La tensión es tan intensa, el terror tan irracional y el misterio de la amenaza tan poderoso, que uno casi no tiene tiempo ni disposición para preguntarse si los protagonistas actúan bien o si el libreto es verosímil. La película de Spielberg le habla directamente a la sinrazón, a la conciencia reptil, y nos mantiene sembrados en la silla como niños ante un cuento, con la atención de la cobra ante la flauta. Sólo después descubrimos que la subordinación de la historia a los prejuicios del público norteamericano la ha cargado de elementos triviales e inverosímiles: los autos varados están demasiado bien dispuestos por las avenidas para que pueda pasar el único automóvil que funciona: el que lleva en fuga a los protagonistas. El avión no sólo cae precisamente sobre el lugar donde éstos pasan la noche, sino que destruye todo menos el carro en que deben huir. El barco naufraga pero al parecer sólo los tres miembros de la familia sobreviven a sus remolinos. Y sólo Tom Cruise merece el privilegio de entrar a las entrañas mismas del monstruo hematófago, dejarle una ofrenda explosiva, y volver a los brazos de ricitos de oro.

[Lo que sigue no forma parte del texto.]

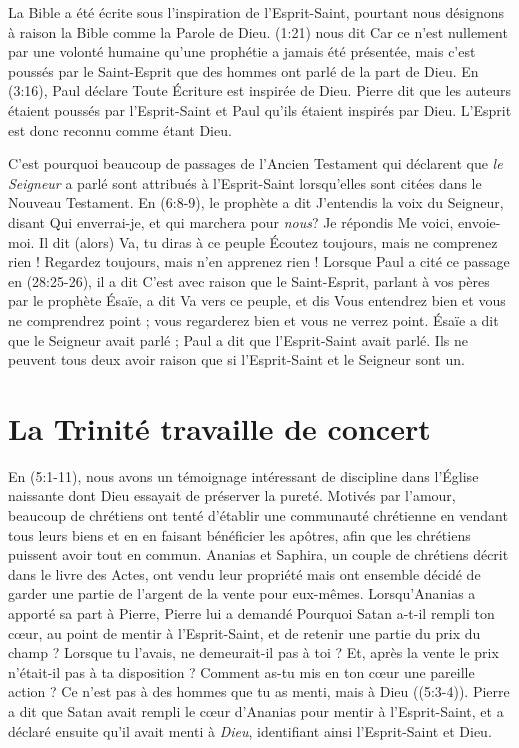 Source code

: La Bible a été écrite sous l'inspiration de l'Esprit-Saint, pourtant nous
 désignons à raison la Bible comme la Parole de Dieu.
 (1:21) nous dit\frcolon{}
 \Og Car ce n'est nullement par une volonté humaine qu'une prophétie a jamais
 été présentée, mais c'est poussés par le Saint-Esprit que des hommes ont parlé
 de la part de Dieu. \Fg{}
 En (3:16), Paul déclare\frcolon{}
 \Og Toute Écriture est inspirée de Dieu. \Fg{}
 Pierre dit que les auteurs étaient poussés par l'Esprit-Saint et Paul qu'ils
 étaient inspirés par Dieu. L'Esprit est donc reconnu comme étant Dieu.

C'est pourquoi beaucoup de passages de l'Ancien Testament qui déclarent que
 \emph{le Seigneur} a parlé sont attribués à l'Esprit-Saint lors\-qu'elles
 sont citées dans le Nouveau Testament.
 En (6:8-9), le prophète a dit\frcolon{} \Og J'entendis la voix du
 Seigneur, disant\frcolon{} Qui enverrai-je, et qui marchera pour \emph{nous}? Je répondis\frcolon{}
 Me voici, envoie-moi. Il dit (alors)\frcolon{} Va, tu diras à ce peuple\frcolon{}
 Écoutez toujours, mais ne comprenez rien ! Regardez toujours, mais n'en
 apprenez rien ! \Fg{}
 Lorsque Paul a cité ce passage en (28:25-26), il a dit\frcolon{}
 \Og C'est avec raison que le Saint-Esprit, parlant à vos pères par le
 prophète Ésaïe, a dit\frcolon{} Va vers ce peuple, et dis\frcolon{} Vous entendrez bien et
 vous ne comprendrez point ; vous regarderez bien et vous ne verrez point. \Fg{}
 Ésaïe a dit que le Seigneur avait parlé ; Paul a dit que l'Esprit-Saint
 avait parlé.
 Ils ne peuvent tous deux avoir raison que si l'Esprit-Saint et le Seigneur sont un.


\section{La Trinit\'e travaille de concert}

En (5:1-11), nous avons un témoignage intéressant de
 discipline dans l'Église naissante dont Dieu essayait de préserver
 la pureté.
 Motivés par l'amour, beaucoup de chrétiens ont tenté d'établir une
 communauté chrétienne en vendant tous leurs biens et en en faisant
 bénéficier les apôtres, afin que les chrétiens puissent avoir tout en
 commun. Ananias et Saphira, un couple de chrétiens décrit dans le livre des Actes, ont vendu leur
 propriété mais ont ensemble décidé de garder une partie de l'argent de la vente pour
 eux-mêmes. Lorsqu'Ananias a apporté sa part à Pierre, Pierre lui a
 demandé\frcolon{} \Og Pourquoi Satan a-t-il rempli ton cœur, au point de mentir
 à l'Esprit-Saint, et de retenir une partie du prix du champ ? Lorsque tu
 l'avais, ne demeurait-il pas à toi ? Et, après la vente le prix n'était-il
 pas à ta disposition ?
 Comment as-tu mis en ton cœur une pareille action ?
 Ce n'est pas à des hommes que tu as menti, mais à Dieu \Fg{}
 ((5:3-4)).  
 Pierre a dit que Satan avait rempli le cœur d'Ananias pour mentir
 à l'Esprit-Saint, et a déclaré ensuite qu'il avait menti à \emph{Dieu}, identifiant
 ainsi l'Esprit-Saint et Dieu.

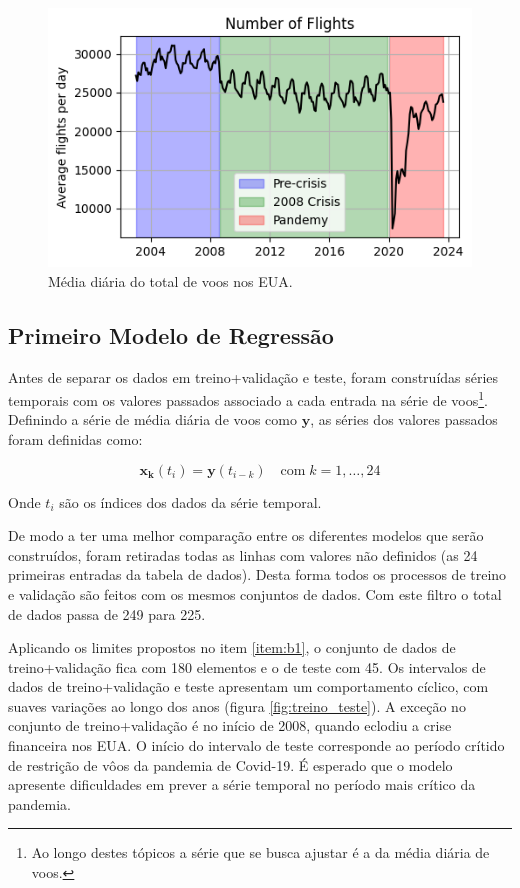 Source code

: \documentclass[final,5p]{elsarticle}
\numberwithin{equation}{section}
\begin{document}
    \begin{figure}[hbt!]
        \includegraphics[width=0.95\columnwidth]{A_NewSeries.png}
        \caption{Média diária do total de voos nos EUA.}
        \label{fig:serie_alternativa}
    \end{figure}

    \subsection{Primeiro Modelo de Regressão}

    Antes de separar os dados em treino+validação e teste, foram construídas séries temporais com os valores passados associado a cada entrada na série de voos\footnote{Ao longo destes tópicos a série que se busca ajustar é a da média diária de voos.}. Definindo a série de média diária de voos como $\textbf{y}$, as séries dos valores passados foram definidas como:

    \begin{equation}
        \textbf{x}_{\textbf{k}}(t_i) = \textbf{y}(t_{i-k}) \quad \text{com} \; k=1,\ldots,24 \label{eq:definicao_xs}
    \end{equation}

    \noindent Onde $t_i$ são os índices dos dados da série temporal.

    De modo a ter uma melhor comparação entre os diferentes modelos que serão construídos, foram retiradas todas as linhas com valores não definidos (as 24 primeiras entradas da tabela de dados). Desta forma todos os processos de treino e validação são feitos com os mesmos conjuntos de dados. Com este filtro o total de dados passa de 249 para 225.

    Aplicando os limites propostos no item \ref{item:b1}, o conjunto de dados de treino+validação fica com 180 elementos e o de teste com 45. Os intervalos de dados de treino+validação e teste apresentam um comportamento cíclico, com suaves variações ao longo dos anos (figura \ref{fig:treino_teste}). A exceção no conjunto de treino+validação é no início de 2008, quando eclodiu a crise financeira nos EUA. O início do intervalo de teste corresponde ao período crítido de restrição de vôos da pandemia de Covid-19. É esperado que o modelo apresente dificuldades em prever a série temporal no período mais crítico da pandemia.
\end{document}
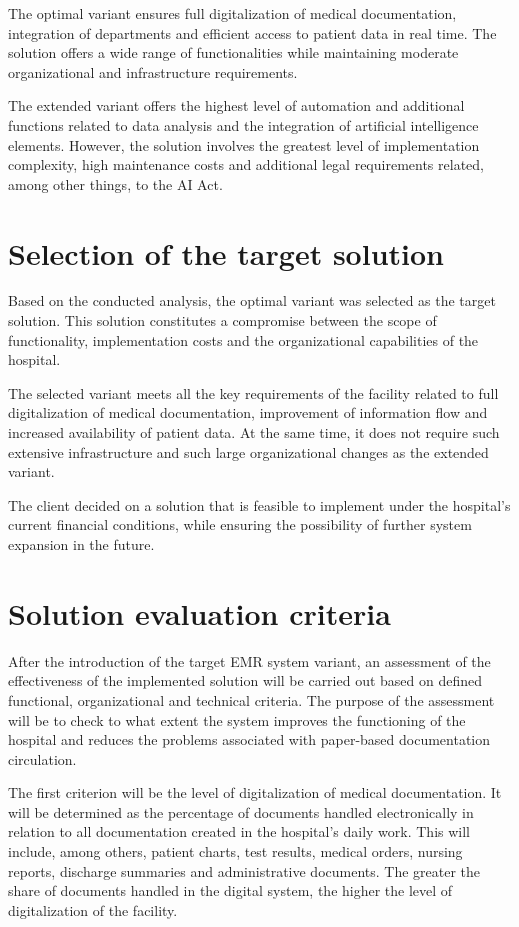     The optimal variant ensures full digitalization of medical documentation, integration of departments and efficient access to patient data in real time. The solution offers a wide range of functionalities while maintaining moderate organizational and infrastructure requirements.

    The extended variant offers the highest level of automation and additional functions related to data analysis and the integration of artificial intelligence elements. However, the solution involves the greatest level of implementation complexity, high maintenance costs and additional legal requirements related, among other things, to the AI Act.

    \section{Selection of the target solution}

    Based on the conducted analysis, the optimal variant was selected as the target solution. This solution constitutes a compromise between the scope of functionality, implementation costs and the organizational capabilities of the hospital.

    The selected variant meets all the key requirements of the facility related to full digitalization of medical documentation, improvement of information flow and increased availability of patient data. At the same time, it does not require such extensive infrastructure and such large organizational changes as the extended variant.

    The client decided on a solution that is feasible to implement under the hospital's current financial conditions, while ensuring the possibility of further system expansion in the future.
    \section{Solution evaluation criteria}
    After the introduction of the target EMR system variant, an assessment of the effectiveness of the implemented solution will be carried out based on defined functional, organizational and technical criteria. The purpose of the assessment will be to check to what extent the system improves the functioning of the hospital and reduces the problems associated with paper-based documentation circulation.

    The first criterion will be the level of digitalization of medical documentation. It will be determined as the percentage of documents handled electronically in relation to all documentation created in the hospital's daily work. This will include, among others, patient charts, test results, medical orders, nursing reports, discharge summaries and administrative documents. The greater the share of documents handled in the digital system, the higher the level of digitalization of the facility.

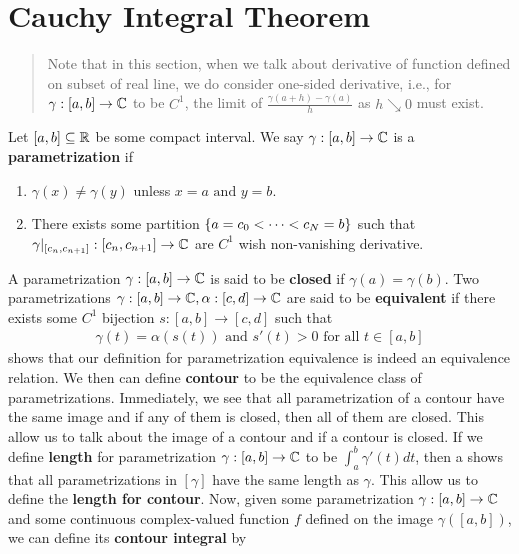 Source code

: \documentclass{report}
\begin{document}
\section{Cauchy Integral Theorem}
\begin{abstract}
Note that in this section, when we talk about derivative of function defined on subset of real line, we do consider one-sided derivative, i.e., for $\gamma :[a,b]\rightarrow \mathbb{C}$ to be $C^1$, the limit of $\frac{\gamma (a+h)-\gamma  (a)}{h}$ as $h\searrow 0$ must exist. 
\end{abstract}
\begin{mdframed}
Let $[a,b]\subseteq \mathbb{R}$ be some compact interval. We say $\gamma :[a,b]\rightarrow \mathbb{C}$ is a \textbf{parametrization} if 
\begin{enumerate}[label=(\alph*)]
  \item $\gamma (x)\neq \gamma (y)$ unless $x=a\text{ and }y=b$. 
  \item There exists some partition $\{ a=c_0<\cdots <c_N=b \}$ such that $\gamma|_{[c_n,c_{n+1}]}:[c_n,c_{n+1}]\rightarrow \mathbb{C}$ are $C^1$ wish non-vanishing derivative. 
\end{enumerate}
A parametrization $\gamma :[a,b]\rightarrow \mathbb{C}$ is said to be \textbf{closed} if $\gamma(a)=\gamma (b)$. Two parametrizations $\gamma :[a,b]\rightarrow \mathbb{C},\alpha :[c,d]\rightarrow \mathbb{C}$ are said to be \textbf{equivalent} if there exists some $C^1$ bijection  $s:[a,b]\rightarrow [c,d]$ such that 
\begin{align*}
\gamma (t)= \alpha (s(t))\text{ and }s'(t)>0\text{ for all }t\in [a,b]
\end{align*}
 shows that our definition for parametrization equivalence is indeed an equivalence relation. We then can define \textbf{contour} to be the equivalence class of parametrizations. Immediately, we see that all parametrization of a contour have the same image and if any of them is closed, then all of them are closed. This allow us to talk about the image of a contour and if a contour is closed. If we define \textbf{length} for parametrization $\gamma :[a,b]\rightarrow \mathbb{C}$ to be $\int_a^b \gamma  '(t)dt$, then a  shows that all parametrizations in $[\gamma ]$ have the same length as $\gamma $. This allow us to define the \textbf{length for contour}. Now, given some parametrization $\gamma :[a,b]\rightarrow \mathbb{C}$ and some continuous complex-valued function $f$ defined on the image $\gamma ([a,b])$, we can define its \textbf{contour integral} by 

\end{mdframed}
\end{document}
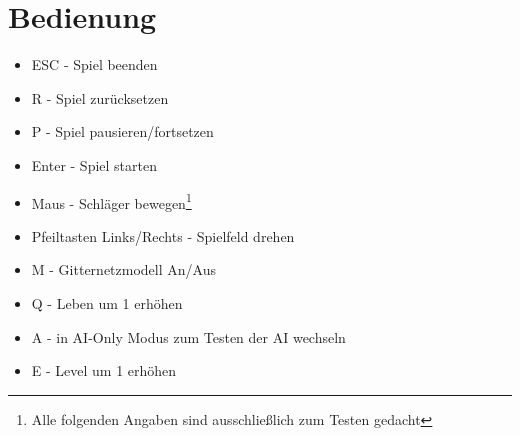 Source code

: \section{Bedienung}
\begin{itemize}
	\item ESC - Spiel beenden
	\item R - Spiel zurücksetzen
	\item P - Spiel pausieren/fortsetzen
	\item Enter - Spiel starten
	\item Maus - Schläger bewegen\footnote{Alle folgenden Angaben sind ausschließlich zum Testen gedacht}
	\item Pfeiltasten Links/Rechts - Spielfeld drehen
	\item M - Gitternetzmodell An/Aus
	\item Q - Leben um 1 erhöhen
	\item A - in AI-Only Modus zum Testen der AI wechseln
	\item E - Level um 1 erhöhen
\end{itemize}
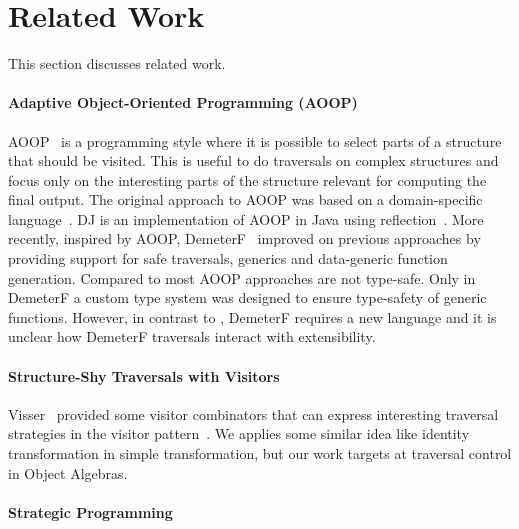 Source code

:\section{Related Work}\label{sec:related}


This section discusses related work.

\paragraph{Adaptive Object-Oriented Programming (AOOP)}
AOOP~\cite{DemeterBook} is a programming style where it is possible to
select parts of a structure that should be visited. This is useful to
do traversals on complex structures and focus only on the interesting
parts of the structure relevant for computing the final output. The
original approach to AOOP was based on a domain-specific
language~\cite{DemeterBook}. DJ is an implementation of AOOP in Java
using reflection~\cite{DJ}. More recently, inspired by AOOP,
DemeterF~\cite{OOGP} improved on previous approaches by providing
support for safe traversals, generics and data-generic function
generation. Compared to \name most AOOP approaches are not
type-safe. Only in DemeterF a custom type system was designed to
ensure type-safety of generic functions. However, in contrast to
\Name, DemeterF requires a new language and it is unclear how DemeterF
traversals interact with extensibility.

\paragraph{Structure-Shy Traversals with Visitors}
Visser~\cite{visser01visitor} provided some visitor
combinators that can express interesting traversal strategies in the
{\sc visitor} pattern~\cite{gof}. We applies some similar idea like identity
transformation in simple transformation, but our work targets at
traversal control in Object Algebras.

\paragraph{Strategic Programming}

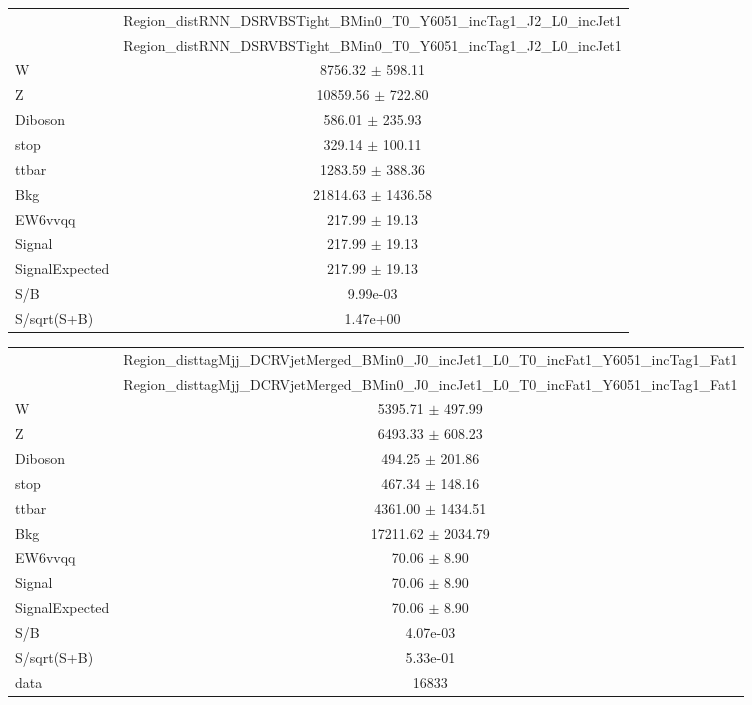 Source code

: \documentclass{article}
\begin{document}
\begin{table}
\centering
\small
\begin{tabular}{l|c|}
\cline{2-2}
 & \multicolumn{1}{c|}{Region\_distRNN\_DSRVBSTight\_BMin0\_T0\_Y6051\_incTag1\_J2\_L0\_incJet1}\\
\cline{2-2}
 & \multicolumn{1}{c|}{Region\_distRNN\_DSRVBSTight\_BMin0\_T0\_Y6051\_incTag1\_J2\_L0\_incJet1}\\ \hline
W & 8756.32 $\pm$ 598.11\\
Z & 10859.56 $\pm$ 722.80\\
Diboson & 586.01 $\pm$ 235.93\\
stop & 329.14 $\pm$ 100.11\\
ttbar & 1283.59 $\pm$ 388.36\\
\hline
Bkg & 21814.63 $\pm$ 1436.58\\
\hline
EW6vvqq & 217.99 $\pm$ 19.13\\
\hline
Signal & 217.99 $\pm$ 19.13\\
SignalExpected & 217.99 $\pm$ 19.13\\
\hline
S/B & 9.99e-03\\
S/sqrt(S+B) & 1.47e+00\\
\end{tabular}
\end{table}


\begin{table}
\centering
\small
\begin{tabular}{l|c|}
\cline{2-2}
 & \multicolumn{1}{c|}{Region\_disttagMjj\_DCRVjetMerged\_BMin0\_J0\_incJet1\_L0\_T0\_incFat1\_Y6051\_incTag1\_Fat1}\\
\cline{2-2}
 & \multicolumn{1}{c|}{Region\_disttagMjj\_DCRVjetMerged\_BMin0\_J0\_incJet1\_L0\_T0\_incFat1\_Y6051\_incTag1\_Fat1}\\ \hline
W & 5395.71 $\pm$ 497.99\\
Z & 6493.33 $\pm$ 608.23\\
Diboson & 494.25 $\pm$ 201.86\\
stop & 467.34 $\pm$ 148.16\\
ttbar & 4361.00 $\pm$ 1434.51\\
\hline
Bkg & 17211.62 $\pm$ 2034.79\\
\hline
EW6vvqq & 70.06 $\pm$ 8.90\\
\hline
Signal & 70.06 $\pm$ 8.90\\
SignalExpected & 70.06 $\pm$ 8.90\\
\hline
S/B & 4.07e-03\\
S/sqrt(S+B) & 5.33e-01\\
\hline
data & 16833\\ \hline
\end{tabular}
\end{table}
\end{document}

Y sin embargo uno se siente capaz de perdonar todo eso, sólo porque es apenas el hilo trivial que le permite a Spielberg construir lo verdaderamente importante: la secuencia de un ataque inexplicable de seres todopoderosos que vienen a destruir y aniquilar. Caen templos y edificios, torres y puentes, vuelan en polvo los humanos, se revientan las autorrutas, se desploman las naves enormes, huye el hormiguero urbano, fracasan los tanques, las flotillas aéreas, retroceden en llamas los camperos y los regimientos. La gigantesca y eficaz producción de una gran derrota se impone, y los seres humanos se ven devueltos, como en las obras de Kafka, a la conciencia de su pequeñez, de su fragilidad, ante fuerzas desconocidas.

Si Tom Cruise no hace más que correr, más vale agradecérselo. Otro director gringo se habría sentido en la obligación de hacer de él, no al aterrado Ray Ferrier, sino a un superhéroe, y con el horrible Schwarzenegger en primer plano la película habría sido un tósigo indigerible. Si el anodino hijo de Ray se salva al final de modo inexplicado e inexplicable, es algo que podemos olvidar. El personaje más maduro de la película es la pequeña Rachel, representada por Dakota Fanning, que no tiene ya los ojos inmensos y azules de sus 7 años, y de quien bastante se hablará en el futuro.

Pese a las incomodidades del libreto y del casting, pocas películas pueden mantenerlo a uno así en vilo, entre el terror y la fascinación. Y por momentos, sólo por momentos, ante las colinas incendiadas por donde avanzan los trípodes apocalípticos, o ante los vastos campos de sangre, uno siente que Spielberg estuvo a punto de ser el Hitchcock de Los pájaros, o el Ridley Scott de Blade Runner. Ojalá ese clima de terror lograra trasmitir la principal reflexión que movió a Wells a escribir la novela, pensando en la violencia de los marcianos de su ficción: "Antes de juzgarlos con excesiva severidad debemos recordar que nuestra propia especie ha destruido completa y bárbaramente no tan sólo a especies animales, como el bisonte y el dodo, sino razas humanas [consideradas] culturalmente inferiores. Los tasmanienses, a despecho de su figura humana, fueron enteramente borrados de la existencia en una guerra exterminadora de cincuenta años, que emprendieron los inmigrantes europeos. ¿Somos tan grandes apóstoles de la misericordia que tengamos derecho a quejarnos porque los marcianos combatieran con ese mismo espíritu?".

SPIELBERG HA DEJADO QUE EN SU VERSIÓN DE 2005 LA OBRA SE CARGUE CON EL CLIMA MENTAL QUE POSEE EL MUNDO DESPUÉS DE LOS ATENTADOS DEL 11-S.